Medics transport an injured Palestinian child into Al-Shifa hospital in Gaza City following an Israeli airstrike on October 11. Pic: Atia Darwish/apaimages/cc-bt-sa 3.0
Baby. Manger. Swaddling clothes. Stable. Angel. Star. Shepherds. Magi. No room at the inn. Galway. All those words are very difficult this year, especially as Christmas has been cancelled in Bethlehem, the birthplace of Jesus. It has been cancelled because of the slaughter of the innocents – 8,000 children have been killed in Gaza by US-made bombs since October 7.
That’s greater than the population of Westport and its environs. And that’s only the number of children killed. Another 10,000 women and men have also been killed.
Slaughter of the innocents now takes on a new meaning. We have a new King Herod directing his ‘shoot-to-kill’ army. Whether it’s the White House or the Knesset or both is irrelevant, it is still sanctioned by both. The imprimatur of death.
Rev Isaac, the Lutheran pastor of Bethlehem, has a ‘crib’ where Jesus is lying in the rubble while all other Nativity figures are ‘outside’, searching for the child in the rubble. That’s the crib in 2023.
Jewish writer, Anna Baltzer, had an interesting opinion piece in Common Dreams (an independent news outlet) last month in the wake of the Hamas attack. “Let me be clear: Hamas’ killings of Israeli civilians were wrong, in clear violation of international law. But they weren’t about antisemitism,” she writes.
“The key thing to understand is that, in Israel/Palestine, unlike anywhere else in the world, Jewish people—specifically white Ashkenazi Jews—are the ones in power. Jewish Israelis are the occupiers and Palestinians are the occupied.
“When I spent eight months in the West Bank documenting human rights abuses, I saw the way Israel controls every aspect of Palestinian life, separating Palestinians from their schools and hospitals; torching their olive groves, demolishing their homes, imprisoning them without trial, discriminating against Palestinian citizens of Israel and bringing about the slow, sometimes quick, death of Palestinians in Gaza by cutting them off from the outside world, putting them on a collective ‘diet’, and periodically bombing civilian infrastructure, homes, and families.

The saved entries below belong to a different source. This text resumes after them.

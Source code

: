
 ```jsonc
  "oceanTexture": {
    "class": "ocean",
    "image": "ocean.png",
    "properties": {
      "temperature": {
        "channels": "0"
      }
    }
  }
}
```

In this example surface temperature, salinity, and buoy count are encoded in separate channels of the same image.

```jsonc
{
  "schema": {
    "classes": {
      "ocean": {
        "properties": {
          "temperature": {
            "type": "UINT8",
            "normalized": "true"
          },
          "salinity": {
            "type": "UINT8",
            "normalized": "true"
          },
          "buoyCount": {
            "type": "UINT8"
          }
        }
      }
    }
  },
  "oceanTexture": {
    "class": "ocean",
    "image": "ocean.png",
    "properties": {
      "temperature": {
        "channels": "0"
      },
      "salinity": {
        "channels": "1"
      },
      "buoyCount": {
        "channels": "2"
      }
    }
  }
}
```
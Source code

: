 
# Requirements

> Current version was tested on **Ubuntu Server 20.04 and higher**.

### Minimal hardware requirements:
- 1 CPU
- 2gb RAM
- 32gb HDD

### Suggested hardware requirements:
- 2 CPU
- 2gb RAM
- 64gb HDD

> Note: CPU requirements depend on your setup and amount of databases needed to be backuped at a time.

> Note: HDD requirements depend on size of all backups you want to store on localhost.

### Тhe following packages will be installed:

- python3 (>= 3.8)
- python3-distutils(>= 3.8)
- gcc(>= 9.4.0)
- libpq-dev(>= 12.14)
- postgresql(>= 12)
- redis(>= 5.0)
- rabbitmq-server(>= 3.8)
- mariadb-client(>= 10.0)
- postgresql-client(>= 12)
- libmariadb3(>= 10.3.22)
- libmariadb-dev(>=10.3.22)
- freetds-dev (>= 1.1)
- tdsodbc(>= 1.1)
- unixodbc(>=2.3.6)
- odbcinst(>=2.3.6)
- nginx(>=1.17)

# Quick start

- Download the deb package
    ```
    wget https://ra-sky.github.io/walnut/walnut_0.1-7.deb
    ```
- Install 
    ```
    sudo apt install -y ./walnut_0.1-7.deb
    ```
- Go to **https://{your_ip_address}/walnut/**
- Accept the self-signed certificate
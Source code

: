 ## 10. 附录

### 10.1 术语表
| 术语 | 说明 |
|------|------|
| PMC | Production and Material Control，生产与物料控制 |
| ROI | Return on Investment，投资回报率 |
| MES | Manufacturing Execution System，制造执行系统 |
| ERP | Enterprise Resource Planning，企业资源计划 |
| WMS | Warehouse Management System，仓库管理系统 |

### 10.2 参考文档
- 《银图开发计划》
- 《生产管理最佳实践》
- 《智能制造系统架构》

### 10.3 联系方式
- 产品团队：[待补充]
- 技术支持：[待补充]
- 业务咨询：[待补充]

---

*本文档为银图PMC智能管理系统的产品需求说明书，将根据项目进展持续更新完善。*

“Palestinians, of course, do not care what religion their occupiers are. Like all occupied people, they will resist whoever is occupying them… We need a basic analysis of power and history to understand that Hamas’ attacks on Israeli civilians, while egregious, had nothing to do with those Israelis’ religion and everything to do with occupation and settler colonialism.”
She quotes from the Hamas 2017 charter, which mentions Jews in one section: “Hamas affirms that its conflict is with the Zionist project not with the Jews because of their religion. Hamas does not wage a struggle against the Jews because they are Jewish but wages a struggle against the Zionists who occupy Palestine. Yet, it is the Zionists who constantly identify Judaism and the Jews with their own colonial project and illegal entity. Hamas rejects the persecution of any human being or the undermining of his or her rights on nationalist, religious, or sectarian grounds… antisemitism and the persecution of the Jews are phenomena fundamentally linked to European history and not to the history of the Arabs and the Muslims or to their heritage...”
Ms Baltzer also states that she does not believe US support for Israel is driven by concern for Jewish safety. “It is driven by US imperial interests,” she argues. “Antisemitism is real, anti-Arab racism is real, and right now, two historically oppressed groups are being pitted against each other in service of white supremacy and colonialism. And misrepresentations of antisemitism are performing the central function of stopping well-intentioned people – Jews and non-Jews alike – from rising to the immense urgency of this moment to stop genocide and resist US imperialism.
“… Jews can grieve for Israeli loved ones lost or held in Gaza and refuse the weaponisation of that grief to commit genocide against Palestinians.”
Flip the coin and travel from the Holy Land to Galway, where there is also no room at the inn. The ‘stable’ is in flames. The Irish Government gives ammunition to the wrong people with its policy of excluding local people from decision making and planning when it seeks to house asylum seekers and refugees. We weep for Palestinians, rightly, yet oppose others, shamefully.
How quickly we forget. Happy New Year.